特にナダールが一八五四年から一八七〇年にかけて撮影した当時の著名人たちの肖像写真は、人物の性格を一瞬にしてえぐり出すかのようなするどい切れ味をみせています。ナダールは、アングルにみる古典的な絵画の様式をふまえ、しかもそれをを越えた写真の高度な描写能力を如何なく発揮しました。彼の写真をみてますます青ざめた晩年のアングルの顔が目にうかぶようです。アングルは一八六七年に八六才で亡くなっています。

永遠の時間を求めるカメロンの写真

遅すぎた遅すぎた 1870頃

遅すぎた遅すぎた
1870頃

一方、女流写真家のジュリア.マーガレット.カメロンは、写真の高度な描写力によって臨場感や事実性を追及する方向を嫌い、ソフトフォーカスで不必要な描写を省略しむしろ表現性を高めようとする写真をめざしました。彼女は一八六五年から七O年代にかけて、コロジオン湿板によるロマンチックで物語性の強い肖像写真を制作しています。
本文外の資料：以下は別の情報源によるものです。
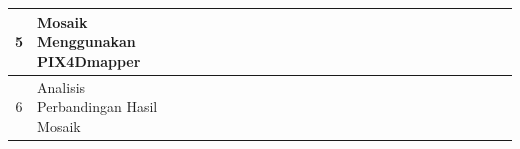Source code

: \begin{table}[H]
{\begin{tabular}{|c|l|llll|llll|llll|llll|llll|llll|}
  5                    & Mosaik Menggunakan PIX4Dmapper                                  & \multicolumn{1}{l|}{}                         & \multicolumn{1}{l|}{}                         & \multicolumn{1}{l|}{}                         &                          & \multicolumn{1}{l|}{}                         & \multicolumn{1}{l|}{}                         & \multicolumn{1}{l|}{}                         &                          & \multicolumn{1}{l|}{}                         & \multicolumn{1}{l|}{}                         & \multicolumn{1}{l|}{}                         &                          & \multicolumn{1}{l|}{} & \multicolumn{1}{l|}{} & \multicolumn{1}{l|}{}                         &                          & \multicolumn{1}{l|}{\cellcolor[HTML]{656565}{\color[HTML]{656565} }}                         & \multicolumn{1}{l|}{\cellcolor[HTML]{656565}{\color[HTML]{656565} }}                         & \multicolumn{1}{l|}{\cellcolor[HTML]{656565}{\color[HTML]{656565} }}                         &                          & \multicolumn{1}{l|}{}                         & \multicolumn{1}{l|}{}                         & \multicolumn{1}{l|}{}                         &                          \\ \hline
  6                    & Analisis Perbandingan Hasil Mosaik                                  & \multicolumn{1}{l|}{}                         & \multicolumn{1}{l|}{}                         & \multicolumn{1}{l|}{}                         &                          & \multicolumn{1}{l|}{}                         & \multicolumn{1}{l|}{}                         & \multicolumn{1}{l|}{}                         &                          & \multicolumn{1}{l|}{}                         & \multicolumn{1}{l|}{}                         & \multicolumn{1}{l|}{}                         &                          & \multicolumn{1}{l|}{}                        & \multicolumn{1}{l|}{}                        & \multicolumn{1}{l|}{} & & \multicolumn{1}{l|}{} & \multicolumn{1}{l|}{} & \multicolumn{1}{l|}{}                         &                          \cellcolor[HTML]{656565}& \multicolumn{1}{l|}{\cellcolor[HTML]{656565}}                         & \multicolumn{1}{l|}{}                         & \multicolumn{1}{l|}{}                         &                          \\ \hline

\end{tabular}}
\end{table}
習作1866 Julia Margaret Cameron, (1815-79)

習作1866 Julia Margaret Cameron, (1815-79)

「習作」1866 や「ある婦人の頭部像」1867 をみると、柔らかく浮かびあがる女性の顔はその無垢なつかの間の美に焦点をあて、かつて古典絵画が求めた永遠の時間に変えようとするかのようです。(彼女の写真もで撮られている)
写真に瞬時を求めるナダールと永遠をめざすカメロンの表現を二つの頂点にして、当時の写真表現がひろがっていたとみることができます。
「写真の登場」章 コロジオンプロセス(引用) を参照。

クールベの限界

古典的な絵画に現実を対象にさせ、近代化する世界の意味を象徴的に担わせようとするクールベの試みは、彼の力業にもかかわらず、すでに高度な時空としてある現実の方から無効にされ陳腐化されてしまいます。クールベの粘着質の抵抗は、写真映像の威力と近代の現実認識の進化をあらためて浮きぼりにしました。
かつてアングルが思わず「おおっぴらに言うことでない」ともらしたことからも分るように、画家たちは写真の高度な再現性に対してうわべは超然とした態度を保っていましたが、写真に対抗する手法を確立せずには生き残れないことは自明でした。
彼らは絵画の優越性を保存しつつ写真に対抗できる方策をひそかに練ったのです。絵画の映像化はおもてむきはあくまで絵画自体の必然的な流儀の変化として、言わば暗黙裡に進められたのです。
しかしクールベの試みを限界点として、絵画は解体の危機を迎えます。それ以上映像への指向を強めれば絵画は何ものかを失いその変質は避けられなかったからです。それでもあえて絵画の映像化をさらに進めたのはマネでした。